Jésus est atteint par ce qui arrive au prophète qui l’avait baptisé peu avant. Cela le pousse à quitter la Judée pour la Galilée. A Nazareth, d’abord, puis à Capharnaüm. Ce double déplacement n’est pas que géographique. Le choix de la Galilée n’est pas neutre, Galilée des nations, comme disait déjà Isaïe. Une terre aux frontières, au nord, anciennement les territoires de Zabulon et de Nephtali, une terre carrefour où l’on trouve beaucoup d’immigrés venant du monde païen. Les Juifs de Jérusalem lui reprochent d’être poreuse aux coutumes éloignées de la loi de Moïse et de tomber facilement dans les filets idolâtriques. Or c’est là que Jésus choisit d’établir son QG. Aux périphéries, dirait François.
A Capharnaüm, plus précisément, un port de pêche situé au N-O du lac de Tibériade, sur la route commerciale de Damas. Capharnaüm, village de Nahum, appelé ainsi sans doute en référence au prophète Nahum, mais aussi, si l’on en croit la racine du mot, village de la consolation, de la compassion. Cette étymologie me parle : là, en cette bourgade plutôt prospère, mais aux nombreux laissés pour compte et pauvres de toutes sortes, Jésus va donner de la chair à ce nom de « Capharnaüm », en se montrant proche de tous ceux-là.

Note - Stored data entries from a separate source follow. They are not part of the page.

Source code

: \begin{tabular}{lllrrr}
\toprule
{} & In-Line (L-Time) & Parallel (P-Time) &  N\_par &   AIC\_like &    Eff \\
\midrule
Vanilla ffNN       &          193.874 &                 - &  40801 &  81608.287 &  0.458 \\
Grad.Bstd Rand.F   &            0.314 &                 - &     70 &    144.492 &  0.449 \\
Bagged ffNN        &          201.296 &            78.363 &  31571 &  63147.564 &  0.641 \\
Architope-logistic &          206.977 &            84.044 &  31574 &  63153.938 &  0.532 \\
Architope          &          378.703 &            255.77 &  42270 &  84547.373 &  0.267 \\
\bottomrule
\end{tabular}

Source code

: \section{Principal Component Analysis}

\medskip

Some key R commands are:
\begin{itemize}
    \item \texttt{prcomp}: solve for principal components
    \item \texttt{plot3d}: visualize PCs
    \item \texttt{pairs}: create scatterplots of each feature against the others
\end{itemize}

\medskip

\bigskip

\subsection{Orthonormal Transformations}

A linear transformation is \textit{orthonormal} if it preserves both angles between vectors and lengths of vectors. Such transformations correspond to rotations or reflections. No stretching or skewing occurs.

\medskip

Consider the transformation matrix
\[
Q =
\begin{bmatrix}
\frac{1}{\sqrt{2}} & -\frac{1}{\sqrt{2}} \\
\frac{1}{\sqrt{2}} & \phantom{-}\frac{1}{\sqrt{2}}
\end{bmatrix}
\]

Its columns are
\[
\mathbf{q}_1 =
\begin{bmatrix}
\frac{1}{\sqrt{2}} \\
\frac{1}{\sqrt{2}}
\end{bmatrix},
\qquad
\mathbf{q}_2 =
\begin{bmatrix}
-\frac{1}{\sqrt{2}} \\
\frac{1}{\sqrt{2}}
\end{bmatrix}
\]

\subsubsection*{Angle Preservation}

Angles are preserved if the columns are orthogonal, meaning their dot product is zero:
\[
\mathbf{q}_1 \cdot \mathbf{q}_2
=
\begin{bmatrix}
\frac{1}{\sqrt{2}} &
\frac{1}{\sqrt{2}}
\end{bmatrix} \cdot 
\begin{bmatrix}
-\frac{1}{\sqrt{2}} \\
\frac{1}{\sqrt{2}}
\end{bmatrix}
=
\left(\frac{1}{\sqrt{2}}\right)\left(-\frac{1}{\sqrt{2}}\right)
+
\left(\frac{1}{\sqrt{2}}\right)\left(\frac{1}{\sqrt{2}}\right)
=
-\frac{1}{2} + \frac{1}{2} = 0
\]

Permettez-moi, à ce propos, une petite digression ou plutôt l’évocation d’un mot reçu d’un ami à l’occasion de l’année nouvelle. Il évoquait les multiples maux dont souffre notre société et qui plombent le moral. Il terminait ainsi: « Pour guérir de ces plaies, il nous restera à cultiver l’espérance, à croire dans l’homme -et la femme-, et enfin à aimer créer des villes et des villages où on puisse se retrouver en familles, entre amis, compagnons, voisins pour continuer à rire et à pleurer ensemble. » J’ai aussitôt pensé au nom symbolique de Caphar-naüm !
Je reviens au récit. Jésus change donc de lieu et de vie. Il a quitté Nazareth et sa famille, il quitte sa vie dite cachée, pour entrer dans la sphère publique et assumer une mission dont il découvre le poids et l’urgence. Jean-Baptiste est en prison, c’est à lui d’entrer en scène. « Convertissez-vous, car le royaume des cieux s’est approché ! », dit-il dans des mots à peu près identiques à ceux du prophète.
Annonce compacte, trait d’union, si j’ose dire, entre les deux testaments, entre le livre d’Isaïe et l’évangile. Confession de foi de l’évangile de Matthieu qui cherche à convaincre ses coreligionnaires juifs de l’actualité de la parole du Prophète Isaïe, qu’il voit s’accomplir, en Jésus, abonder, dit une traduction : la lumière appelée sur les pays de Zabulon et de Nephtali, bien malmenés par les Assyriens du temps d’Isaïe, c’est Jésus et le Royaume des cieux qu’il annonce en le VIVANT, en le mettant en œuvre. C’est Jésus, visage humain de Dieu.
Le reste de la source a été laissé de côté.